More recently, in 2019, Shoe Station rolled out Apple's fifth-generation iPods running on FoundryLogic's Retail Mobile Inventory as mobile POS solutions for shop assistants, an introduction made by Big Hairy Dog. The iPods and software solution allow shop assistants to see inventory across all 21 locations, work with customers away from the cash register, focus on ways to keep the customer happy, and, hopefully, make the purchase.

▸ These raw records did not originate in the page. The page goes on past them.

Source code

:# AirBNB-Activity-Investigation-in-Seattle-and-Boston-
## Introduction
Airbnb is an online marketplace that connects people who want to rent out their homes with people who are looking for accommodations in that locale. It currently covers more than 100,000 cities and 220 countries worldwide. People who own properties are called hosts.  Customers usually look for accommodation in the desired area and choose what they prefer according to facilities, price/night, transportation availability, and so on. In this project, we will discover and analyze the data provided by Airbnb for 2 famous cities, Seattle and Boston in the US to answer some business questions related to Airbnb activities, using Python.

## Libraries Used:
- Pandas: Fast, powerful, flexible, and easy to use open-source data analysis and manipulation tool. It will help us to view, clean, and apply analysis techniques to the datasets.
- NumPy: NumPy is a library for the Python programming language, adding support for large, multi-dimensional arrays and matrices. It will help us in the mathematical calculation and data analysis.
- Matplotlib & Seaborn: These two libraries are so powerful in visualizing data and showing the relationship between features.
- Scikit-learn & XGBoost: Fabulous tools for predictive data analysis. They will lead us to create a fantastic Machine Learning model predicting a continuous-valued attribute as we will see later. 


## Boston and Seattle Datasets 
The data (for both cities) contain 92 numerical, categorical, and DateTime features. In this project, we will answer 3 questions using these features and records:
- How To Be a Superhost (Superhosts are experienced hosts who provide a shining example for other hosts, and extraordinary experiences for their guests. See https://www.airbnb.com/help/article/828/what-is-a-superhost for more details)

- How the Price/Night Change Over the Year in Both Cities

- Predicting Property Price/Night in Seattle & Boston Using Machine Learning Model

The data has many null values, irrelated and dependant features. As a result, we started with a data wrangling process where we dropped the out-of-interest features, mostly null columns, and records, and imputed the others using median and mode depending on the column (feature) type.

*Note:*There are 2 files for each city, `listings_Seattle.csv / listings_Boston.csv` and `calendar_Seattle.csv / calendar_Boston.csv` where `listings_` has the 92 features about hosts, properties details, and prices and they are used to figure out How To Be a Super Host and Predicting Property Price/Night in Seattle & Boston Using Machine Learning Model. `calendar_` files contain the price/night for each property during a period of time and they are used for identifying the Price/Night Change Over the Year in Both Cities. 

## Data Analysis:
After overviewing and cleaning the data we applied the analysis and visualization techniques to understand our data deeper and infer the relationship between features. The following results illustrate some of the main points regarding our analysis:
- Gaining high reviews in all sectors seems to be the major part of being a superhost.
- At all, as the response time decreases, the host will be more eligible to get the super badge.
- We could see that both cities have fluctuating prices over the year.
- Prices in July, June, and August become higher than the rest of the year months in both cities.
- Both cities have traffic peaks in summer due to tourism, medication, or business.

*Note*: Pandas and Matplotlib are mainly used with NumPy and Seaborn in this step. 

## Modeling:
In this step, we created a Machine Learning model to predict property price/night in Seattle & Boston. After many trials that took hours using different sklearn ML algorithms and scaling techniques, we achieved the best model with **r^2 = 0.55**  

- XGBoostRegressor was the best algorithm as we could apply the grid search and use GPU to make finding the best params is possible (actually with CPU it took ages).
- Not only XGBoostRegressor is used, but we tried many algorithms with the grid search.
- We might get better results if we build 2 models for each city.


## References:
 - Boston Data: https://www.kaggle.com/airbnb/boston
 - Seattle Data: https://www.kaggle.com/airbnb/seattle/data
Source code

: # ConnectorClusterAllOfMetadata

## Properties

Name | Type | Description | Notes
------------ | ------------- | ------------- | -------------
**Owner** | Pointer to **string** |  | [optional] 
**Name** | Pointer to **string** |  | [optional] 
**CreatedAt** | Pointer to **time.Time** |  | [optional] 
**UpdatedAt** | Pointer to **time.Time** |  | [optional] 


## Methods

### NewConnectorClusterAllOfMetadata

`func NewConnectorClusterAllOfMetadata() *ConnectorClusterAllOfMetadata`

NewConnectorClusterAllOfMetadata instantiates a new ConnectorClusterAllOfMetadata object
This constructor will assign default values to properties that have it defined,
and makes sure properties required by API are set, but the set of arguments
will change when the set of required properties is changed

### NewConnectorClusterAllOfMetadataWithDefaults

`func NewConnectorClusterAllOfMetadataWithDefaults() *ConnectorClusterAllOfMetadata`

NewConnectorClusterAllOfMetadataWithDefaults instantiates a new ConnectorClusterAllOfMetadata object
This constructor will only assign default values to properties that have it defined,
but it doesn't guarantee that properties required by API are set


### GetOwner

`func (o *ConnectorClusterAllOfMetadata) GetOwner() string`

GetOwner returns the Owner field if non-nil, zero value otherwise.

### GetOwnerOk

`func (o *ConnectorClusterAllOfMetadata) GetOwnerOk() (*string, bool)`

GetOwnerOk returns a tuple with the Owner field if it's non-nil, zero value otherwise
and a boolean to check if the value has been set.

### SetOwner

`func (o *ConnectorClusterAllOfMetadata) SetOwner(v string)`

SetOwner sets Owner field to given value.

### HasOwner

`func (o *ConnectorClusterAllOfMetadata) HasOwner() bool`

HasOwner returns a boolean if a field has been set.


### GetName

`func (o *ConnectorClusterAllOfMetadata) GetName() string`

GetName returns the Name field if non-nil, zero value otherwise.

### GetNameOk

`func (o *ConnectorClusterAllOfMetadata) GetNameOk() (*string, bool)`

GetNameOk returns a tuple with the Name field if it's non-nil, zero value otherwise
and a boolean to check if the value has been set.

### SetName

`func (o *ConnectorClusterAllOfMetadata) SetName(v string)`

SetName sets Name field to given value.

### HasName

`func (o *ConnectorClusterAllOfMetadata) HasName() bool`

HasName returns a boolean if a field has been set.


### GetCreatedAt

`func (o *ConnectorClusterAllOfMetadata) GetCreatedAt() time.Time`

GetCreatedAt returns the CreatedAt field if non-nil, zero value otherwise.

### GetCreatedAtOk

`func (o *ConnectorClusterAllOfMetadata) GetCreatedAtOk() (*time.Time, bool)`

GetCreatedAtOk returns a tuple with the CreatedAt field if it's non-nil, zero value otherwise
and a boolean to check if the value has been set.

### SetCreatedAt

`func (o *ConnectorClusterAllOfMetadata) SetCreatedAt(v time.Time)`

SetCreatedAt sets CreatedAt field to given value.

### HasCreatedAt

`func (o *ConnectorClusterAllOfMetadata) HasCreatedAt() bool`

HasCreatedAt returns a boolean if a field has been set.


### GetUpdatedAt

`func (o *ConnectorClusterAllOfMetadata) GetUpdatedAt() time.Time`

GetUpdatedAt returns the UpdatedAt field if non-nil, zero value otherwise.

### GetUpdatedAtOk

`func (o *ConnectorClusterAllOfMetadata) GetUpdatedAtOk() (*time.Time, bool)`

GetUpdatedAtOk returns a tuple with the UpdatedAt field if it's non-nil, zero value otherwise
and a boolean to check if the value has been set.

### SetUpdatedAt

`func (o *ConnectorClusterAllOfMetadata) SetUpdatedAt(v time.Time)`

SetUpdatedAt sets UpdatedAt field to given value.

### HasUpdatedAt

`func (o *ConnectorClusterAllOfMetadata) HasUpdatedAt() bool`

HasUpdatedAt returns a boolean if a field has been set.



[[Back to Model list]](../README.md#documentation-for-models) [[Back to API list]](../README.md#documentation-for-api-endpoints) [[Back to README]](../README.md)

"Our sales assistants love the iPods but there's still a learning curve," Lambert says. "They are not yet using the devices for the POS. They are using them to check prices or look up inventory. That's great, too, because they can be out on the floor helping customers."
Making Customers Happy
Looking ahead, Shoe Station remains intent on improving the customer experience.
The near-term plan includes more fully integrating the AppCard loyalty program with the mobile POS solution, doing more fulfillment through Amazon on-site, streamlining the way customers find and buy products, and making sure customers are happy when they leave the store or website.
Lambert says Shoe Station is well on the way to hitting the mark on many of these goals. Real-time feedback on recently installed HappyOrNot terminals, where customers can touch smiley or sad faces to register their in-store and online experience, show the mood and pulse of customers.
"We get 20 to 30 comments daily per store on the terminals, with an approval rate of about 93%," Lambert says. "We must be doing something right."